Accordingly, the decision in Kline I that Mr. Kline made a total of $6,500 in post-separation mortgage payments is the law of the case, which cannot be altered by the lower court.

Option to Purchase Business or Real Property in Lieu of Partition Sale

Appellee contends that the lower court, upon remand, is without authority to grant either party the option to purchase the business or home in lieu of partition as affirmed by this court. We believe this contention is sound. In Kline I, we affirmed the sale of the marital business and home. In its opinion and order upon remand, however, the lower court granted each party the options to purchase at set prices the business and/or marital home ordering that:

Within 30 days from the date of this judgment, either party may purchase the interest of the other in either item of marital property for a minimum sum of $110,000 for the marital home and $22,000 for B & M Video.

The court cannot transfer property or title. Family Law Article Sec. 8-202(a)(3); Blake v. Blake, 81 Md. App. 712, 569 A.2d 724 (1990). The court's authority to grant an option to purchase marital property to either co-tenant at a fixed price is unfounded in Maryland law. There may very well be a need for greater flexibility in fashioning equitable remedies as to disposition of marital property. Thus far, however, this Court is unaware of any authority that allows the lower court to apply a fixed price. The very purpose of the statute authorizing a sale of property in lieu of partition is to minimize loss or injury to the parties. Md.Real Prop. Code Ann. § 14-107(a); Lentz v. Dypsky, 49 Md. App. 97, 430 A.2d 109 (1981). Indeed, the lower court's subsequent grant of an option to purchase the properties at a fixed price undermines the equitable purpose of the sale that the lower court had previously ordered. Accordingly, the real property and business are to be sold in lieu of partition and the net proceeds distributed in accordance with Maryland Statutes and Rules.[6]

Alimony

Appellee asseverates that the chancellor abused his discretion in denying her alimony. Currently, the principal function of alimony is rehabilitation. In Holston v. Holston, 58 Md. App. 308, 531, 473 A.2d 459 (1984), Judge Bloom, speaking on our behalf, stated:

[W]hen awarding alimony, the chancellor is required to consider not only those factors relating to the financial situation, age and health of each party, their standards of living, the duration of marriage and the contribution of each party to its well being but also the ability of the party seeking alimony to be wholly or partially self-supporting ...

In the case sub judice, the chancellor granted appellee alimony of $25 per month for one year.

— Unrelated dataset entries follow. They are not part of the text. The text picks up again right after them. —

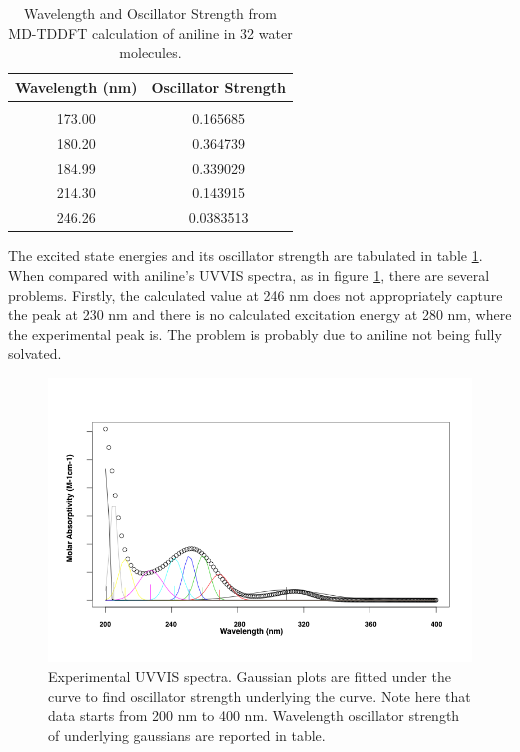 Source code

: \documentclass[
journal=jacsat, %
manuscript=article]{achemso}
\begin{document}

\begin{table}[ht]
	\caption{Wavelength and Oscillator Strength from MD-TDDFT calculation of aniline in 32 water molecules.}
	\label{table:aniline32TDDFTTable}
	\centering
	\begin{tabular}{c c}
		Wavelength (nm) & Oscillator Strength\\ [1ex] %
		\hline\hline
		\\[-0.5ex]
		173.00&0.165685\\
		180.20&0.364739 \\
		184.99&0.339029\\
		214.30&0.143915\\
		246.26&0.0383513\\ [1ex]
	\end{tabular}
\end{table}

The excited state energies and its oscillator strength are tabulated in table \ref{table:aniline32TDDFTTable}. When compared with aniline's UVVIS spectra, as in figure \ref{fig:UVFromR}, there are several problems. Firstly, the calculated value at 246 nm does not appropriately capture  the peak at 230 nm and there is no calculated excitation energy at 280 nm, where the experimental peak is. The problem is probably due to aniline not being fully solvated. 



\begin{figure}[htb]
	\centering		
	\includegraphics[width=1\textwidth]{UVVISFromR.png}
	\caption{Experimental UVVIS spectra. Gaussian plots are fitted under the curve to find oscillator strength underlying the curve. Note here that data starts from 200 nm to 400 nm. Wavelength oscillator strength of underlying gaussians are reported in table.}
	\label{fig:UVFromR}
\end{figure}
\end{document}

On remand, the lower court, due to the change in circumstances and because the alimony awarded was minimal, did not award alimony to appellee. Under the present circumstances, the chancellor's failure to award alimony was not a clear abuse of discretion.

JUDGMENT AFFIRMED IN PART AND REVERSED IN PART;

CASE REMANDED TO CIRCUIT COURT FOR ANNE ARUNDEL COUNTY FOR FURTHER PROCEEDINGS IN ACCORDANCE WITH THIS OPINION;

THREE-FOURTHS COSTS TO BE PAID BY APPELLANT;

ONE-FOURTH COSTS TO BE PAID BY APPELLEE.

NOTES

[1] Kline v. Kline, 85 Md. App. 28, 581 A.2d 1300 (1990).

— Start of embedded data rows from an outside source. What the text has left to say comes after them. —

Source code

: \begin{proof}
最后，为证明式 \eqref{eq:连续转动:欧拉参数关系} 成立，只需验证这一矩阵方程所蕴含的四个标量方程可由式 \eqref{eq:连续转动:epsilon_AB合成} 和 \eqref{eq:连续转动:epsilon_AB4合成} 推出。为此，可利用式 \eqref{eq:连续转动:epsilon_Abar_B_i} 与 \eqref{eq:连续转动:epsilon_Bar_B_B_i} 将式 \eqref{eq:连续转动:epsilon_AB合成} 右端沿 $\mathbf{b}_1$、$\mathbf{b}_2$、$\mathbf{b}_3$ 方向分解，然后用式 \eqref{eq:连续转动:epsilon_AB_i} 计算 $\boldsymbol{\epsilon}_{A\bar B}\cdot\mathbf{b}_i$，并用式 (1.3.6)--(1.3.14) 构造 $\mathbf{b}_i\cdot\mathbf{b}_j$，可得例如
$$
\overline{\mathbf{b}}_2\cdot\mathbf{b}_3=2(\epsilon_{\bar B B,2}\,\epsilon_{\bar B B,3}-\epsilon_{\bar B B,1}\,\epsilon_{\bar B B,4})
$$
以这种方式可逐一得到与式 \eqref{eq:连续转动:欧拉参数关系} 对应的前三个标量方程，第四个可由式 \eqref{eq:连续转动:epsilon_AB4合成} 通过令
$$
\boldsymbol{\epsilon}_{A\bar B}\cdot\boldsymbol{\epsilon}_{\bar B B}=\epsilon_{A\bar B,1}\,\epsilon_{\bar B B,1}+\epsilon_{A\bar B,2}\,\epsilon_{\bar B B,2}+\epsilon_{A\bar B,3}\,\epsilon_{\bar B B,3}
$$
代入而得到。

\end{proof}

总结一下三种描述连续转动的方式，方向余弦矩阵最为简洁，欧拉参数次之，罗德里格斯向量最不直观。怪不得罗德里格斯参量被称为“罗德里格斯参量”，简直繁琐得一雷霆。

[2] Mortgage payments on jointly owned real property made by husband deemed Crawford credits. Crawford v. Crawford, 293 Md. 307, 443 A.2d 599 (1982).

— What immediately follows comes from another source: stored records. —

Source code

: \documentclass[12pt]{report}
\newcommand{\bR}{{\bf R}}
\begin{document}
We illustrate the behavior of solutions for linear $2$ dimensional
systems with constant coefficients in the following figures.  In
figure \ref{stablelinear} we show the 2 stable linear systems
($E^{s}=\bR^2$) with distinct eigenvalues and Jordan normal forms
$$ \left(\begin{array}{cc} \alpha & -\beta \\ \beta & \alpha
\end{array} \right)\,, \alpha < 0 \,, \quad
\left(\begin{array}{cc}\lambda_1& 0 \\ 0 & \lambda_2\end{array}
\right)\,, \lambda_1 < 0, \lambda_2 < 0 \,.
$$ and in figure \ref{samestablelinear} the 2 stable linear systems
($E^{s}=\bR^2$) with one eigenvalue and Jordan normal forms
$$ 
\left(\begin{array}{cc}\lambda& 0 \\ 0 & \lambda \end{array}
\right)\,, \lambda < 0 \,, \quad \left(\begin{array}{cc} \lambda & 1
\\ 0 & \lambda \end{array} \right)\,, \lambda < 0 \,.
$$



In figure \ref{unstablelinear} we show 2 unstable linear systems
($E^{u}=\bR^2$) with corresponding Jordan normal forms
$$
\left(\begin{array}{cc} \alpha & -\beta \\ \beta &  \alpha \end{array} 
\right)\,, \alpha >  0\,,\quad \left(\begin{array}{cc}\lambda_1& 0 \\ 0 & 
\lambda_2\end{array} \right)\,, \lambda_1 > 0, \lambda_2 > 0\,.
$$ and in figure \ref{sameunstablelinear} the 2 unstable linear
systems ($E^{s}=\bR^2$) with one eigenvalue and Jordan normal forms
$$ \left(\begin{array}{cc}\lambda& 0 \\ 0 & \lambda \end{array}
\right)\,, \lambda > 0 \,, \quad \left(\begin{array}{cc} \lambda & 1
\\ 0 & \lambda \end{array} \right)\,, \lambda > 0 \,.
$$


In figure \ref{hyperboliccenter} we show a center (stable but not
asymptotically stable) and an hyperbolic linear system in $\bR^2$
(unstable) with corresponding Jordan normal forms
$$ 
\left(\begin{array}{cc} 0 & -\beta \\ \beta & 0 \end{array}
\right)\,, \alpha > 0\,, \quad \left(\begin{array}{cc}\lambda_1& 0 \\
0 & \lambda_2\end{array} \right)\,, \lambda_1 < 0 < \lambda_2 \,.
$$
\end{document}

[3] "B & M" stands for "Butch," Mr. Kline's nickname, and "Marlene," Mrs. Kline's first name.

[4] Kline I, supra, 85 Md. App., at 52, 581 A.2d 1300.

[5] Rule 8-605 provides, in pertinent part:

[A] party may file pursuant to this Rule a motion for reconsideration of a decision by the Court that disposes of the appeal. The motion shall be filed (1) before issuance of the mandate or (2) within 30 days after the filing of the opinion of the Court, whichever is earlier.

[6] Real Property Article 14-107 and Maryland Rule BJ.